Showing posts with label JFK. Show all posts
Showing posts with label JFK. Show all posts

Wednesday, December 28, 2011

As promised

If you look back a day or two, you'll hear the tale of my being the editor of the SPIRIT magazine at West Virginia University in the spring of that wondrous year 1969.

I promised I'd type out the short story of mine that was in the magazine. Well, here it is. I did correct some grammar and punctuation but mostly left it as it was.

I was 21 years old when I wrote this. Who was that young man? Am I who he became? I guess so.

Hope you like it.


Once Softly, October


THE FATHER: My father was tall and thin and smoked cigars. He was also a Republican and a Yankee fan and always smoked cigars when he talked politics or watched baseball on television. My mother always wanted him to smoke a pipe.
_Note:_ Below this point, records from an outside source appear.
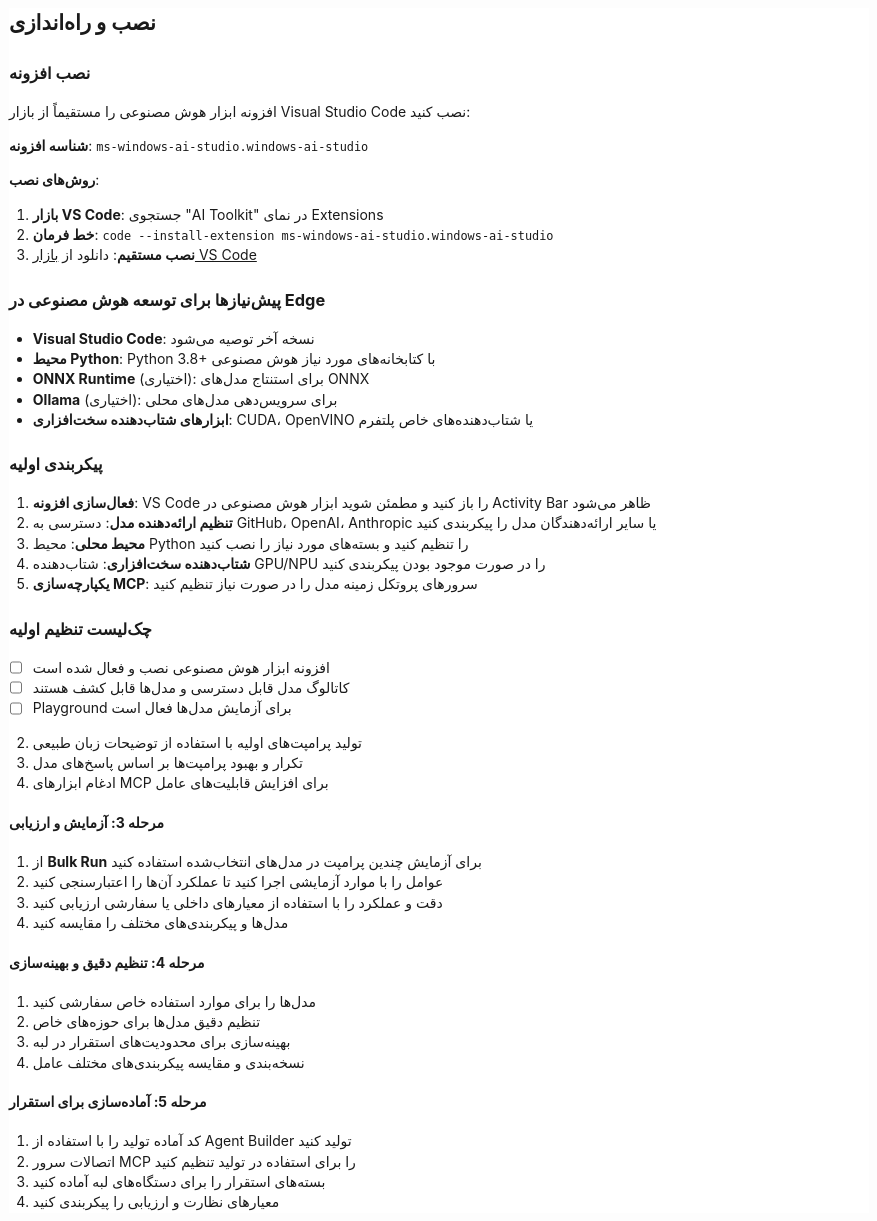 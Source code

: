 ## نصب و راه‌اندازی

### نصب افزونه
افزونه ابزار هوش مصنوعی را مستقیماً از بازار Visual Studio Code نصب کنید:

**شناسه افزونه**: `ms-windows-ai-studio.windows-ai-studio`

**روش‌های نصب**:
1. **بازار VS Code**: جستجوی "AI Toolkit" در نمای Extensions
2. **خط فرمان**: `code --install-extension ms-windows-ai-studio.windows-ai-studio`
3. **نصب مستقیم**: دانلود از [بازار VS Code](https://marketplace.visualstudio.com/items?itemName=ms-windows-ai-studio.windows-ai-studio)

### پیش‌نیازها برای توسعه هوش مصنوعی در Edge
- **Visual Studio Code**: نسخه آخر توصیه می‌شود
- **محیط Python**: Python 3.8+ با کتابخانه‌های مورد نیاز هوش مصنوعی
- **ONNX Runtime** (اختیاری): برای استنتاج مدل‌های ONNX
- **Ollama** (اختیاری): برای سرویس‌دهی مدل‌های محلی
- **ابزارهای شتاب‌دهنده سخت‌افزاری**: CUDA، OpenVINO یا شتاب‌دهنده‌های خاص پلتفرم

### پیکربندی اولیه
1. **فعال‌سازی افزونه**: VS Code را باز کنید و مطمئن شوید ابزار هوش مصنوعی در Activity Bar ظاهر می‌شود
2. **تنظیم ارائه‌دهنده مدل**: دسترسی به GitHub، OpenAI، Anthropic یا سایر ارائه‌دهندگان مدل را پیکربندی کنید
3. **محیط محلی**: محیط Python را تنظیم کنید و بسته‌های مورد نیاز را نصب کنید
4. **شتاب‌دهنده سخت‌افزاری**: شتاب‌دهنده GPU/NPU را در صورت موجود بودن پیکربندی کنید
5. **یکپارچه‌سازی MCP**: سرورهای پروتکل زمینه مدل را در صورت نیاز تنظیم کنید

### چک‌لیست تنظیم اولیه
- [ ] افزونه ابزار هوش مصنوعی نصب و فعال شده است
- [ ] کاتالوگ مدل قابل دسترسی و مدل‌ها قابل کشف هستند
- [ ] Playground برای آزمایش مدل‌ها فعال است

2. تولید پرامپت‌های اولیه با استفاده از توضیحات زبان طبیعی  
3. تکرار و بهبود پرامپت‌ها بر اساس پاسخ‌های مدل  
4. ادغام ابزارهای MCP برای افزایش قابلیت‌های عامل  

#### مرحله 3: آزمایش و ارزیابی  
1. از **Bulk Run** برای آزمایش چندین پرامپت در مدل‌های انتخاب‌شده استفاده کنید  
2. عوامل را با موارد آزمایشی اجرا کنید تا عملکرد آن‌ها را اعتبارسنجی کنید  
3. دقت و عملکرد را با استفاده از معیارهای داخلی یا سفارشی ارزیابی کنید  
4. مدل‌ها و پیکربندی‌های مختلف را مقایسه کنید  

#### مرحله 4: تنظیم دقیق و بهینه‌سازی  
1. مدل‌ها را برای موارد استفاده خاص سفارشی کنید  
2. تنظیم دقیق مدل‌ها برای حوزه‌های خاص  
3. بهینه‌سازی برای محدودیت‌های استقرار در لبه  
4. نسخه‌بندی و مقایسه پیکربندی‌های مختلف عامل  

#### مرحله 5: آماده‌سازی برای استقرار  
1. کد آماده تولید را با استفاده از Agent Builder تولید کنید  
2. اتصالات سرور MCP را برای استفاده در تولید تنظیم کنید  
3. بسته‌های استقرار را برای دستگاه‌های لبه آماده کنید  
4. معیارهای نظارت و ارزیابی را پیکربندی کنید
“They look so nice, Vern,” my mother always told him. “They really do. And smell so much better, so manly.”


“But they take patience,” my father always replied. “Patience is what you need to smoke a pipe and you know I don't have any patience. They go out too much.”


My father was impatient and bossed section on the hoot-owl shift at French # 2 mine and voted straight Republican in every election. Somehow it all went well together in my father: the cigars and Republicans and Yankees and bossing section—went well much as the meeting of bat and ball went will with a soft, October afternoon and the taste of peanuts. There is a certain repressed dignity in voting for Eisenhower and wanting Mickey Mantle to hit a home run—a faith, perhaps, in a power just out of our control.


THE GAME: Whitey Ford was my father's hero—along with Richard Nixon. Whitey Ford was the only one who could stop the Pirates and Richard Nixon was the only one who could stop the Communists and the Catholics and they all, according to my father, had to be stopped. But that day, in the seventh game of all games, it was Bob Turley who had to top the Pirates and he had to do it that day and no other, because, as I was putting on my sneakers to go to the filling station, I heard Linsey Nelson say: “This is it, Law against Turley. There is no tomorrow for these teams.”


There had always been no tomorrow for the Yankees—every year the day came when there was no tomorrow—and most of the time, to my father's delight, the Yankees had no need for a tomorrow, much less a next week. But this time, I thought, putting on my tennis shoes, it may be different because it wasn't Whitey Ford or even Ralph Terry who would try to stop the Pirates, but Bob Turley, who looked overweight as he warmed up.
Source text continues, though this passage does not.